Requirement →
Could you return the lines below exactly, from the first line up to and including the line that holds "قرار خواهد گرفت)"?

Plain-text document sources
»»
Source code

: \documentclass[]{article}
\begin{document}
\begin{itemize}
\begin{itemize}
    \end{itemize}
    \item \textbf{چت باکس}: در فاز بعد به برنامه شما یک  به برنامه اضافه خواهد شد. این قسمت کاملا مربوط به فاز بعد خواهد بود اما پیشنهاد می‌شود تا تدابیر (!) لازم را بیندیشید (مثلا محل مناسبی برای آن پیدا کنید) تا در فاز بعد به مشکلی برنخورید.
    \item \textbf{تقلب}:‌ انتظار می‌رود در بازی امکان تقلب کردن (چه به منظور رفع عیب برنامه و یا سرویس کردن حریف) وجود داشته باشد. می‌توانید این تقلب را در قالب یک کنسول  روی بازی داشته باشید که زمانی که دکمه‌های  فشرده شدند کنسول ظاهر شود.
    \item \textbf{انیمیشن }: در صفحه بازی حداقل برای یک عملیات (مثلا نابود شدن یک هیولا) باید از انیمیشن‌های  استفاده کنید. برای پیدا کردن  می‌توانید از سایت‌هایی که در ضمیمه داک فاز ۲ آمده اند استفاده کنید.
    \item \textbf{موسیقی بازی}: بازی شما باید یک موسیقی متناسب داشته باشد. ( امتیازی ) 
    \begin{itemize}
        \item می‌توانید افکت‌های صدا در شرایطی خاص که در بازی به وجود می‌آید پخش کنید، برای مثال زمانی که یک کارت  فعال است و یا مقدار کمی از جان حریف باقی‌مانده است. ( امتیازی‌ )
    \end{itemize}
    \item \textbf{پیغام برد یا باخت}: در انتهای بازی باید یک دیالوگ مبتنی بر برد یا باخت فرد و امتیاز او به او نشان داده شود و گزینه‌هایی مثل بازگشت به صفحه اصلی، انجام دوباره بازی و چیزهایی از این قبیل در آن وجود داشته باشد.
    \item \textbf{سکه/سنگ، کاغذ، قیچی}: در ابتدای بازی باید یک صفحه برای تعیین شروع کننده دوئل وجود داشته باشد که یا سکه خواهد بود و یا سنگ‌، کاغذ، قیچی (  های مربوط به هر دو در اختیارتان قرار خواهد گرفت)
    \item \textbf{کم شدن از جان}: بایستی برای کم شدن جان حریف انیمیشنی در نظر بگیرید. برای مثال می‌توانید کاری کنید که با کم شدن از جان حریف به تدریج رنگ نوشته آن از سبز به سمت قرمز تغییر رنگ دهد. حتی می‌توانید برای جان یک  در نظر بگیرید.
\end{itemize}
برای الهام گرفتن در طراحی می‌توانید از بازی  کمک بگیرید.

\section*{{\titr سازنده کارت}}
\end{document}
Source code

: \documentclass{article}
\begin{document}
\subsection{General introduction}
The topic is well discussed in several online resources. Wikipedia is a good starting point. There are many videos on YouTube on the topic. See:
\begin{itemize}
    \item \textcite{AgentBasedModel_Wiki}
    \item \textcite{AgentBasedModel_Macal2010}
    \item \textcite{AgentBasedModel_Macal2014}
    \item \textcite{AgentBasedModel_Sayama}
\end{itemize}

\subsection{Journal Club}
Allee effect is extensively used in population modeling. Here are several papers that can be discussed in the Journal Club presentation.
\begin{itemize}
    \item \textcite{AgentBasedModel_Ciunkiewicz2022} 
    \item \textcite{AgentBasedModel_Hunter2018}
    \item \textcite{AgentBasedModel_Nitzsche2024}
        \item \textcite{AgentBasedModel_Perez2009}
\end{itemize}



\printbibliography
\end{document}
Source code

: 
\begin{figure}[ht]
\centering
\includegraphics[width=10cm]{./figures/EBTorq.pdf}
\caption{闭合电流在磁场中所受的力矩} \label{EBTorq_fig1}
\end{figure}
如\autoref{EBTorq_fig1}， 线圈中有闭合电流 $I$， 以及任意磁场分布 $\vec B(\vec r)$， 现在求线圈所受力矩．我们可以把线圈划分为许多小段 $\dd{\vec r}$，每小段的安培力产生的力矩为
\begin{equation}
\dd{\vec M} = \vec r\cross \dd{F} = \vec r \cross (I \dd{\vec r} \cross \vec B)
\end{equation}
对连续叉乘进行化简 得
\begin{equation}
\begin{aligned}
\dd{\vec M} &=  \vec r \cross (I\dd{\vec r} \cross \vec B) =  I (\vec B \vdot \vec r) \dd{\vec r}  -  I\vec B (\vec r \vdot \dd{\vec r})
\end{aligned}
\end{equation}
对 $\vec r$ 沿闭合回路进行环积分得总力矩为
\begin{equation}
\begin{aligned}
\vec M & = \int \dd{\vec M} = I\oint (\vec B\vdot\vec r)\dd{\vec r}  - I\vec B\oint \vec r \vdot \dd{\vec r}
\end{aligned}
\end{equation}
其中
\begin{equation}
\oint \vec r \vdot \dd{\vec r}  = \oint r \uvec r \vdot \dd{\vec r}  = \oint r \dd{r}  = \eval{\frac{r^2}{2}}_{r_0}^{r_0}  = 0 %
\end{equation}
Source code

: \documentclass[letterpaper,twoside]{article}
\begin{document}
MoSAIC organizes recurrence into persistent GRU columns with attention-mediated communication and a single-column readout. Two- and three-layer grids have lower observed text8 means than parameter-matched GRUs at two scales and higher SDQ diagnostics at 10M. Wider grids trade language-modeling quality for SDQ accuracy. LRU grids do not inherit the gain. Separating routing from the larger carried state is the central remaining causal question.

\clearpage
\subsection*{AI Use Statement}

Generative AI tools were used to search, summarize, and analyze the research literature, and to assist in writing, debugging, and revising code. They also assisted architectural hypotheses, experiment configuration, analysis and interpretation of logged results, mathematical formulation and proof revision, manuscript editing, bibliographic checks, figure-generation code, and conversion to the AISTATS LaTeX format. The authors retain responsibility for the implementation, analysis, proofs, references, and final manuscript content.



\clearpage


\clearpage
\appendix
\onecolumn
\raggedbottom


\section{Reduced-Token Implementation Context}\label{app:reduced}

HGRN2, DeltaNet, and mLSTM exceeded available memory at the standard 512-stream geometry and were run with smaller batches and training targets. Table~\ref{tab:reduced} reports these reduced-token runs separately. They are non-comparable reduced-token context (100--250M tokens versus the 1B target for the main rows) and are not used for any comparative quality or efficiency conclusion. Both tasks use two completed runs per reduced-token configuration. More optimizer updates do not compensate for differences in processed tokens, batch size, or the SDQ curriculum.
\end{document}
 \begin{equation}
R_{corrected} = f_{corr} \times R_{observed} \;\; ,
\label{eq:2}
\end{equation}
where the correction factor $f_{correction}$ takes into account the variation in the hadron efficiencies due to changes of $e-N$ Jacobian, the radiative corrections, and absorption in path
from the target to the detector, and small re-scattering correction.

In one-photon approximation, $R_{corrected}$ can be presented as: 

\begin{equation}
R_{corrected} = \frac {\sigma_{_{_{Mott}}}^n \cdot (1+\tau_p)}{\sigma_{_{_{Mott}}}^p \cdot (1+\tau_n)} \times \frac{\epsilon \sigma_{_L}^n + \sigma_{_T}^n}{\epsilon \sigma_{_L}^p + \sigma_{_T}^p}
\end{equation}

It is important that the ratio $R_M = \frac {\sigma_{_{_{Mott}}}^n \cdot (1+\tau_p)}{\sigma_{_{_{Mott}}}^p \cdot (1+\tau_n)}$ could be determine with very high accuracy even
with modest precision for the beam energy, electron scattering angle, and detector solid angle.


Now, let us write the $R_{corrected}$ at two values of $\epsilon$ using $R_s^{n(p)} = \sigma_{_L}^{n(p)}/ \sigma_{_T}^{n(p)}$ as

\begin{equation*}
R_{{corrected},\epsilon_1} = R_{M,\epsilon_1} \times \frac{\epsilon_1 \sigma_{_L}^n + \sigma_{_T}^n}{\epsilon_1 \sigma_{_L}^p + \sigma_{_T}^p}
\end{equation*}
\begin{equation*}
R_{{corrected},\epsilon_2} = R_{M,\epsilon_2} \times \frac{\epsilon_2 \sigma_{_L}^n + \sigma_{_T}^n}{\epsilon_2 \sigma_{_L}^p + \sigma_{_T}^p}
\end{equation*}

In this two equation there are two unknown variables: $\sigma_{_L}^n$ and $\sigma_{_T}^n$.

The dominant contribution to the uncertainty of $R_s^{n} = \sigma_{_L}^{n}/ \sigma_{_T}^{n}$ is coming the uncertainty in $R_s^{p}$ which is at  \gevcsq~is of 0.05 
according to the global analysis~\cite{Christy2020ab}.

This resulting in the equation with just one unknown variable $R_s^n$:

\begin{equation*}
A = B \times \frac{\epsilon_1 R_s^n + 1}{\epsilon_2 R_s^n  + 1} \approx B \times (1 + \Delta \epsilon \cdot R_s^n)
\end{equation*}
««
Solution to this exercise →
Source code

: \documentclass[]{article}
\begin{document}
\begin{itemize}
\begin{itemize}
    \end{itemize}
    \item \textbf{چت باکس}: در فاز بعد به برنامه شما یک  به برنامه اضافه خواهد شد. این قسمت کاملا مربوط به فاز بعد خواهد بود اما پیشنهاد می‌شود تا تدابیر (!) لازم را بیندیشید (مثلا محل مناسبی برای آن پیدا کنید) تا در فاز بعد به مشکلی برنخورید.
    \item \textbf{تقلب}:‌ انتظار می‌رود در بازی امکان تقلب کردن (چه به منظور رفع عیب برنامه و یا سرویس کردن حریف) وجود داشته باشد. می‌توانید این تقلب را در قالب یک کنسول  روی بازی داشته باشید که زمانی که دکمه‌های  فشرده شدند کنسول ظاهر شود.
    \item \textbf{انیمیشن }: در صفحه بازی حداقل برای یک عملیات (مثلا نابود شدن یک هیولا) باید از انیمیشن‌های  استفاده کنید. برای پیدا کردن  می‌توانید از سایت‌هایی که در ضمیمه داک فاز ۲ آمده اند استفاده کنید.
    \item \textbf{موسیقی بازی}: بازی شما باید یک موسیقی متناسب داشته باشد. ( امتیازی ) 
    \begin{itemize}
        \item می‌توانید افکت‌های صدا در شرایطی خاص که در بازی به وجود می‌آید پخش کنید، برای مثال زمانی که یک کارت  فعال است و یا مقدار کمی از جان حریف باقی‌مانده است. ( امتیازی‌ )
    \end{itemize}
    \item \textbf{پیغام برد یا باخت}: در انتهای بازی باید یک دیالوگ مبتنی بر برد یا باخت فرد و امتیاز او به او نشان داده شود و گزینه‌هایی مثل بازگشت به صفحه اصلی، انجام دوباره بازی و چیزهایی از این قبیل در آن وجود داشته باشد.
    \item \textbf{سکه/سنگ، کاغذ، قیچی}: در ابتدای بازی باید یک صفحه برای تعیین شروع کننده دوئل وجود داشته باشد که یا سکه خواهد بود و یا سنگ‌، کاغذ، قیچی (  های مربوط به هر دو در اختیارتان قرار خواهد گرفت)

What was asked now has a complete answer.